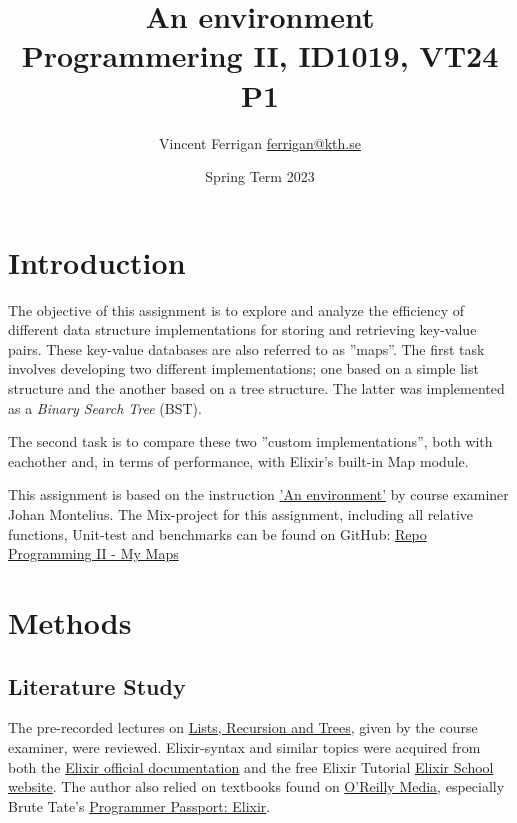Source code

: \documentclass[a4paper,11pt]{article}
\begin{document}
\title{
    An environment
\\\small{Programmering II, ID1019, VT24 P1}
}
\author{Vincent Ferrigan \href{mailto:ferrigan@kth.se}{ferrigan@kth.se}}

\date{Spring Term 2023}

\maketitle

\section*{Introduction}
\label{sec:introduction}
The objective of this assignment is to explore and analyze
the efficiency of
different data structure implementations for storing
and retrieving key-value pairs.
These key-value databases are also referred to as ''maps''.
The first task involves developing two different implementations;
one based on a simple list structure and the
another based on a tree structure.
The latter was implemented as a \emph{Binary Search Tree} (BST).

The second task is to compare these two ''custom implementations'',
both with eachother and, in terms of performance, with
Elixir's built-in Map module.

This assignment is based on the instruction
\href{https://people.kth.se/~johanmon/courses/id1019/seminars/environment/environment.pdf}{'An environment'}
by course examiner Johan Montelius.
The Mix-project for this assignment, including all relative functions, Unit-test and benchmarks can be found on GitHub:
\href{https://github.com/VincentFerrigan/kth-id1019-programming-ii/tree/main/tasks/2/mymaps}{Repo Programming II - My Maps}%

\section*{Methods}
\label{sec:methods}

\subsection*{Literature Study}
\label{subsec:literaturestudy}
The pre-recorded lectures on
\href{https://canvas.kth.se/courses/44911/assignments/syllabus}{Lists, Recursion and Trees},
given by the course examiner, were reviewed.
Elixir-syntax and similar topics were acquired
from both the
\href{https://elixir-lang.org/docs.html}{Elixir official documentation}
and the free Elixir Tutorial
\href{https://elixirschool.com/en}{Elixir School
website}.
The author also relied on textbooks found on
\href{https://learning.oreilly.com}{O'Reilly Media},
especially Brute Tate's
\href{https://learning.oreilly.com/library/view/programmer-passport-elixir/9781680509649/}{Programmer Passport: Elixir}.
\end{document}
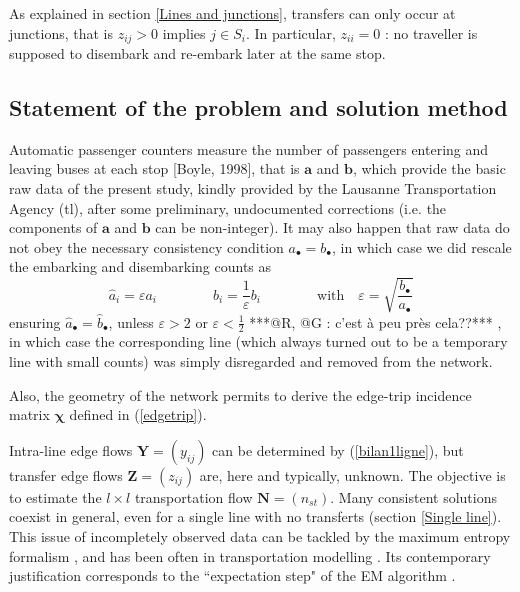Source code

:\documentclass{bmcart}
\begin{document}
\vspace*{0.1cm}



As explained in section \ref{Lines and junctions}, transfers can only occur at junctions, that is $z_{ij}>0$ implies $j\in S_i$. In particular,  $z_{ii}=0$ : no traveller is supposed to disembark and re-embark later at the same stop. 


 
\subsection{Statement of the problem and solution method}
Automatic passenger counters measure the number of passengers entering and leaving buses at each stop [Boyle, 1998], that is $\mathbf{a}$ and $\mathbf{b}$, which provide the basic raw data of the present study, kindly provided by the Lausanne Transportation Agency (tl), after some preliminary, undocumented corrections (i.e. the components of $\mathbf{a}$ and $\mathbf{b}$ can be non-integer). It may also happen that raw data do not obey the necessary consistency condition  $a_\bullet=b_\bullet$, in which case we did rescale the embarking and disembarking counts as 
\begin{displaymath}
\hat{a}_i=\varepsilon a_i \qquad\qquad \hat{b}_i=\frac{1}{\varepsilon} b_i \qquad\qquad\mbox{with}\quad \varepsilon=\sqrt{\frac{b_\bullet}{a_\bullet}}
\end{displaymath}
ensuring $\hat{a}_\bullet=\hat{b}_\bullet$, unless $\varepsilon> 2$ or $\varepsilon<\frac{1}{2}$ ***@R, @G : c'est à peu près cela??*** , in which case the corresponding line (which always turned out to be a temporary line with small  counts) was simply disregarded and removed from the network. 


Also, the geometry of the network permits to derive the edge-trip incidence matrix $\bm{\chi}$ defined in (\ref{edgetrip}). 


Intra-line edge flows $\mathbf{Y}=(y_{ij})$ can be determined by (\ref{bilan1ligne}), but transfer edge flows $\mathbf{Z}=(z_{ij})$ are, here and typically, unknown. The objective is to estimate the $l\times l$ transportation flow $\mathbf{N}=(n_{st})$. Many consistent solutions coexist in general, even for a single line with no transferts (section \ref{Single line}). This issue of incompletely observed data can be tackled by the maximum entropy formalism \cite{jaynes1957information}, and has been often  in transportation modelling \cite{wilson1967statistical}  \cite{erlander1990gravity}. Its contemporary justification corresponds to the ``expectation step" of the EM algorithm \cite{dempster1977maximum}  \cite{bavaud2009information}. 
\end{document}
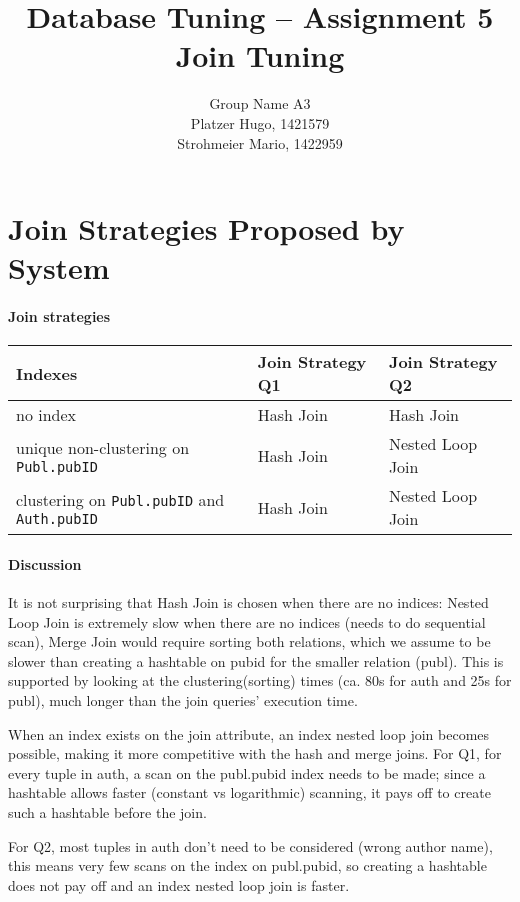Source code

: \documentclass[11pt]{scrartcl}
\title{
  \textbf{\large Database Tuning -- Assignment 5}\\
  Join Tuning
}
\author{
 Group Name A3\\
 \large Platzer Hugo, 1421579 \\
 \large Strohmeier Mario, 1422959
}
\begin{document}
\maketitle

\section{Join Strategies Proposed by System}

\paragraph{Join strategies}

\begin{flushleft}
\begin{tabular}{l|l|l}
  Indexes & Join Strategy Q1 & Join Strategy Q2\\
  \hline
  no index & Hash Join & Hash Join  \\
  unique non-clustering on {\tt Publ.pubID} & Hash Join  & Nested Loop Join \\
  clustering on {\tt Publ.pubID} and {\tt Auth.pubID} & Hash Join & Nested Loop Join \\
\end{tabular}
\end{flushleft}

\paragraph{Discussion}
It is not surprising that Hash Join is chosen when there are no indices: Nested Loop Join
is extremely slow when there are no indices (needs to do sequential scan), Merge Join would
require sorting both relations, which we assume to be slower than creating a hashtable on pubid
for the smaller relation (publ). This is supported by looking at the clustering(sorting) times
(ca. 80s for auth and 25s for publ), much longer than the join queries' execution time.

When an index exists on the join attribute, an index nested loop join becomes possible, making
it more competitive with the hash and merge joins. For Q1, for every tuple in auth, a scan on
the publ.pubid index needs to be made; since a hashtable allows faster (constant vs logarithmic) scanning,
it pays off to create such a hashtable before the join.

For Q2, most tuples in auth don't need to be considered (wrong author name), this means very few
scans on the index on publ.pubid, so creating a hashtable does not pay off and an index nested loop
join is faster.
\end{document}
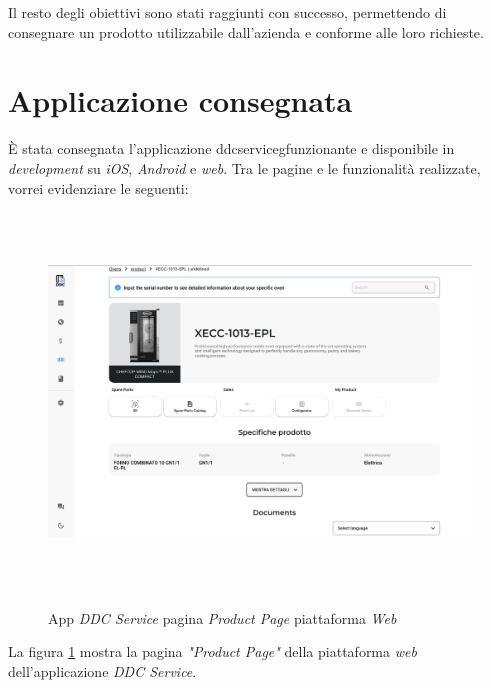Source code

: Il resto degli obiettivi sono stati raggiunti con successo, permettendo di consegnare un prodotto utilizzabile dall'azienda e conforme alle loro richieste.

\section{Applicazione consegnata}

È stata consegnata l'applicazione \gls{ddcserviceg}\glox funzionante e disponibile in \textit{development} su \textit{iOS}, \textit{Android} e \textit{web}.
Tra le pagine e le funzionalità realizzate, vorrei evidenziare le seguenti:

\begin{figure}[H]
    \centering
    \includegraphics[alt={Screenshot della pagina \textit{"Product Page"} su piattaforma \textit{web}}, height=10cm]{img/ProductPageWeb}
    \caption{App \textit{DDC Service} pagina \textit{Product Page} piattaforma \textit{Web}}
    \label{fig:productpageweb}
\end{figure}

La figura \ref{fig:productpageweb} mostra la pagina \textit{"Product Page"} della piattaforma \textit{web} dell'applicazione \textit{DDC Service}.

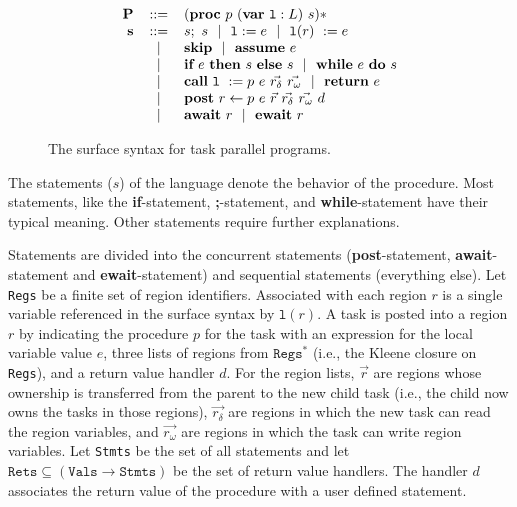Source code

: \begin{figure}
  \begin{center}
\[
  \begin{array}{rcl}
\textbf{P} &::=& (\textbf{proc}~p~(\textbf{var}\ \texttt{l} : L)~s)* \\
\textbf{s} &::=& s;~s \alt \texttt{l} := e \alt \texttt{l}(r)\ := e \\
&\alt& \textbf{skip} \alt  \textbf{assume}~e \\
&\alt& \textbf{if}~e~\textbf{then}~s~\textbf{else}~s \alt \textbf{while}~e~\textbf{do}~s \\
&\alt& \textbf{call}~\texttt{l}\ := p~e~\vec{r_\delta}~\vec{r_\omega} \alt \textbf{return}~e \\
&\alt& \textbf{post}~r \leftarrow p~e~\vec{r}~\vec{r_\delta}~\vec{r_\omega}~d \\
&\alt& \textbf{await}~r \alt \textbf{ewait}~r \\
  \end{array}
\]
  \end{center}
  \caption{The surface syntax for task parallel programs.}
  \label{fig:syntax}
\end{figure}

The statements ($s$) of the language denote the behavior of the procedure. Most statements, like the \textbf{if}-statement, \textbf{;}-statement, and \textbf{while}-statement have their typical meaning. Other statements require further explanations.

Statements are divided into the concurrent statements (\textbf{post}-statement, \textbf{await}-statement and \textbf{ewait}-statement) and sequential statements (everything else).  Let \texttt{Regs} be a finite set of region identifiers. Associated with each region $r$ is a single variable referenced in the surface syntax by $\texttt{l}(r)$. A task is posted into a region $r$ by indicating the procedure $p$ for the task with an expression for the local variable value $e$, three lists of regions from $\texttt{Regs}^\ast$ (i.e., the Kleene closure on \texttt{Regs}), and a return value handler $d$. For the region lists, $\vec{r}$ are regions whose ownership is transferred from the parent to the new child task (i.e., the child now owns the tasks in those regions), $\vec{r_\delta}$ are regions in which the new task can read the region variables, and $\vec{r_\omega}$ are regions in which the task can write region variables. Let \texttt{Stmts} be the set of all statements and let $\texttt{Rets} \subseteq (\texttt{Vals} \rightarrow \texttt{Stmts})$ be the set of return value handlers. The handler $d$ associates the return value of the procedure with a user defined statement. 


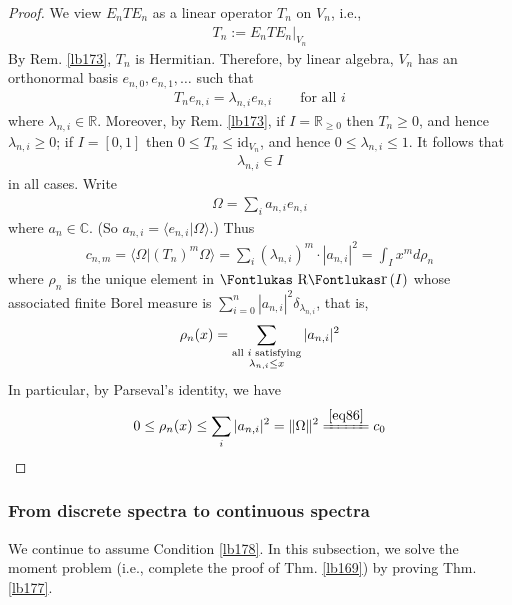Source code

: \documentclass[12pt,b5paper,notitlepage]{article}
\theoremstyle{definition}
\theoremstyle{plain}
\DeclareMathOperator{\Rr}{\text{\Fontlukas R}\text{\kern -0pt {\Fontlukas\large r}}\,}
\newcommand{\id}{\mathrm{id}}
\newcommand{\bk}[1]{\langle {#1}\rangle}
\newcommand{\Cbb}{\mathbb C}
\newcommand{\Rbb}{\mathbb R}
\numberwithin{equation}{section}
\begin{document}
\begin{proof}
We view $E_nTE_n$ as a linear operator $T_n$ on $V_n$, i.e.,
\begin{align}\label{eq120}
T_n:=E_nTE_n\big|_{V_n}
\end{align}
By Rem. \ref{lb173}, $T_n$ is Hermitian. Therefore, by linear algebra, $V_n$ has an orthonormal basis $e_{n,0},e_{n,1},\dots$ such that
\begin{align}
T_ne_{n,i}=\lambda_{n,i}e_{n,i}\qquad\text{for all }i
\end{align}
where $\lambda_{n,i}\in\Rbb$. Moreover, by Rem. \ref{lb173}, if $I=\Rbb_{\geq0}$ then $T_n\geq0$, and hence $\lambda_{n,i}\geq0$; if $I=[0,1]$ then $0\leq T_n\leq\id_{V_n}$, and hence $0\leq\lambda_{n,i}\leq 1$. It follows that
\begin{align*}
\lambda_{n,i}\in I
\end{align*}
in all cases. Write
\begin{align}
\Omega=\sum_i a_{n,i}e_{n,i}
\end{align}
where $a_n\in\Cbb$. (So $a_{n,i}=\bk{e_{n,i}|\Omega}$.) Thus
\begin{align*}
c_{n,m}=\bk{\Omega|(T_n)^m\Omega}=\sum_i (\lambda_{n,i})^m\cdot |a_{n,i}|^2=\int_I x^md\rho_n
\end{align*}
where $\rho_n$ is the unique element in $\Rr(I)$ whose associated finite Borel measure is $\sum_{i=0}^n|a_{n,i}|^2\delta_{\lambda_{n,i}}$, that is,
\begin{align}\label{eq119}
\rho_n(x)=\sum_{
\begin{subarray}{c}
\text{all $i$ satisfying}\\
\lambda_{n,i}\leq x
\end{subarray}
}|a_{n,i}|^2
\end{align}
In particular, by Parseval's identity, we have
\begin{align*}
0\leq \rho_n(x)\leq\sum_i |a_{n,i}|^2=\Vert\Omega\Vert^2\xlongequal{\eqref{eq86}}c_0
\end{align*}
\end{proof}


\subsubsection{From discrete spectra to continuous spectra}\label{lb205}


We continue to assume Condition \ref{lb178}. In this subsection, we solve the moment problem (i.e., complete the proof of Thm. \ref{lb169}) by proving Thm. \ref{lb177}.
\end{document}
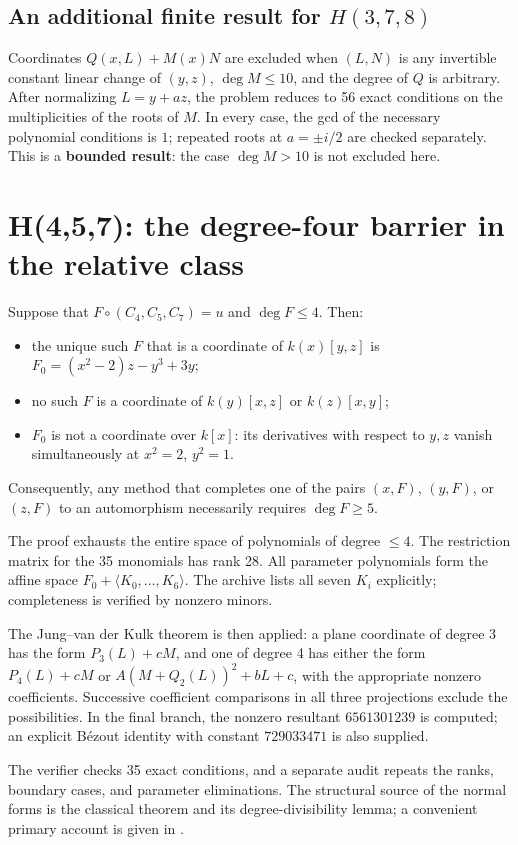 \subsection*{An additional finite result for $H(3,7,8)$}
Coordinates $Q(x,L)+M(x)N$ are excluded when $(L,N)$ is any invertible constant linear change of $(y,z)$, $\deg M\le10$, and the degree of $Q$ is arbitrary. After normalizing $L=y+az$, the problem reduces to 56 exact conditions on the multiplicities of the roots of $M$. In every case, the gcd of the necessary polynomial conditions is $1$; repeated roots at $a=\pm i/2$ are checked separately. This is a \textbf{bounded result}: the case $\deg M>10$ is not excluded here.

\section{H(4,5,7): the degree-four barrier in the relative class}\label{sec:h457}
Suppose that $F\circ(C_4,C_5,C_7)=u$ and $\deg F\le4$. Then:
\begin{itemize}
\item the unique such $F$ that is a coordinate of $k(x)[y,z]$ is $F_0=(x^2-2)z-y^3+3y$;
\item no such $F$ is a coordinate of $k(y)[x,z]$ or $k(z)[x,y]$;
\item $F_0$ is not a coordinate over $k[x]$: its derivatives with respect to $y,z$ vanish simultaneously at $x^2=2$, $y^2=1$.
\end{itemize}
Consequently, any method that completes one of the pairs $(x,F)$, $(y,F)$, or $(z,F)$ to an automorphism necessarily requires $\deg F\ge5$.

The proof exhausts the entire space of polynomials of degree $\le4$. The restriction matrix for the 35 monomials has rank 28. All parameter polynomials form the affine space $F_0+\langle K_0,\ldots,K_6\rangle$. The archive lists all seven $K_i$ explicitly; completeness is verified by nonzero minors.

The Jung--van der Kulk theorem is then applied: a plane coordinate of degree 3 has the form $P_3(L)+cM$, and one of degree 4 has either the form $P_4(L)+cM$ or $A(M+Q_2(L))^2+bL+c$, with the appropriate nonzero coefficients. Successive coefficient comparisons in all three projections exclude the possibilities. In the final branch, the nonzero resultant $6561301239$ is computed; an explicit B\'ezout identity with constant $729033471$ is also supplied.

The verifier checks 35 exact conditions, and a separate audit repeats the ranks, boundary cases, and parameter eliminations. The structural source of the normal forms is the classical theorem and its degree-divisibility lemma; a convenient primary account is given in \cite{Chau}.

::::

**TASK REQUIREMENTS:** Output only the lines running from the top of the data above to the line with "by course examiner Johan Montelius.", inclusive, word for word and without pictures.

**WRITTEN SOLUTION:**
Source code

: \documentclass[a4paper,11pt]{article}
\begin{document}
\title{
    An environment
\\\small{Programmering II, ID1019, VT24 P1}
}
\author{Vincent Ferrigan \href{mailto:ferrigan@kth.se}{ferrigan@kth.se}}

\date{Spring Term 2023}

\maketitle

\section*{Introduction}
\label{sec:introduction}
The objective of this assignment is to explore and analyze
the efficiency of
different data structure implementations for storing
and retrieving key-value pairs.
These key-value databases are also referred to as ''maps''.
The first task involves developing two different implementations;
one based on a simple list structure and the
another based on a tree structure.
The latter was implemented as a \emph{Binary Search Tree} (BST).

The second task is to compare these two ''custom implementations'',
both with eachother and, in terms of performance, with
Elixir's built-in Map module.

This assignment is based on the instruction
\href{https://people.kth.se/~johanmon/courses/id1019/seminars/environment/environment.pdf}{'An environment'}
by course examiner Johan Montelius.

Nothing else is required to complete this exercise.